Vor wenigen Tagen verstarb nach kurzer schwerer Krankheit Helmut Kunkel, ein Urgestein der deutschen Computer-Verlags-Branche – und ein guter Freund und Kunde der Agentur vibrio. Die Kolleginnen und Kollegen von vibrio trauern um einen guten Freund. Unsere Gedanken sind bei seiner Familie und seinen Mitarbeitern von AGNITAS. R.I.P.

Ich habe einen kleinen persönlichen Nachruf auf Helmut Kunkel verfasst.

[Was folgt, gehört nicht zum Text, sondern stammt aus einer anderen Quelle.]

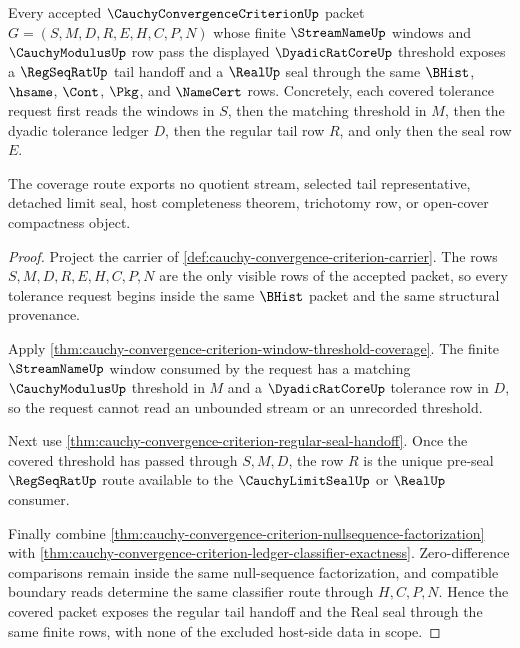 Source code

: \begin{theorem}
\label{thm:cauchy-convergence-criterion-regular-tail-coverage}
Every accepted $\CauchyConvergenceCriterionUp$ packet $G=(S,M,D,R,E,H,C,P,N)$ whose finite $\StreamNameUp$ windows and $\CauchyModulusUp$ row pass the displayed $\DyadicRatCoreUp$ threshold exposes a $\RegSeqRatUp$ tail handoff and a $\RealUp$ seal through the same $\BHist$, $\hsame$, $\Cont$, $\Pkg$, and $\NameCert$ rows. Concretely, each covered tolerance request first reads the windows in $S$, then the matching threshold in $M$, then the dyadic tolerance ledger $D$, then the regular tail row $R$, and only then the seal row $E$.

The coverage route exports no quotient stream, selected tail representative, detached limit seal, host completeness theorem, trichotomy row, or open-cover compactness object.
\end{theorem}
\begin{proof}
Project the carrier of \autoref{def:cauchy-convergence-criterion-carrier}. The rows $S,M,D,R,E,H,C,P,N$ are the only visible rows of the accepted packet, so every tolerance request begins inside the same $\BHist$ packet and the same structural provenance.

Apply \autoref{thm:cauchy-convergence-criterion-window-threshold-coverage}. The finite $\StreamNameUp$ window consumed by the request has a matching $\CauchyModulusUp$ threshold in $M$ and a $\DyadicRatCoreUp$ tolerance row in $D$, so the request cannot read an unbounded stream or an unrecorded threshold.

Next use \autoref{thm:cauchy-convergence-criterion-regular-seal-handoff}. Once the covered threshold has passed through $S,M,D$, the row $R$ is the unique pre-seal $\RegSeqRatUp$ route available to the $\CauchyLimitSealUp$ or $\RealUp$ consumer.

Finally combine \autoref{thm:cauchy-convergence-criterion-nullsequence-factorization} with \autoref{thm:cauchy-convergence-criterion-ledger-classifier-exactness}. Zero-difference comparisons remain inside the same null-sequence factorization, and compatible boundary reads determine the same classifier route through $H,C,P,N$. Hence the covered packet exposes the regular tail handoff and the Real seal through the same finite rows, with none of the excluded host-side data in scope.
\end{proof}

Sollte mich in plötzlichem Ruin
Feuerblick und heitre Laune flieh’n,
sollte sich durch Ader und Gebein
bange Qual und dumpfe Schwere zieh’n –
nicht, o nicht mit herben Arzenei’n,
denn ich hasse diese Medicin,
komm zu mir mit einem Becher Wein,
komm mit Laute, Flöte, Tamburin!
Wirket das zu wenig auf mich ein,
komm mit einem süßen Mundrubin!
Wird umsonst auch diese Mühe sein –
dann Ade! Dann sprich: Begrabet ihn!
(Hafis)

Und so ist es denn auch gekommen. Helmut Kunkel wird dem Team bei vibrio immer in einem guten Gedächtnis bleiben. Wir haben einen Freund und Partner verloren.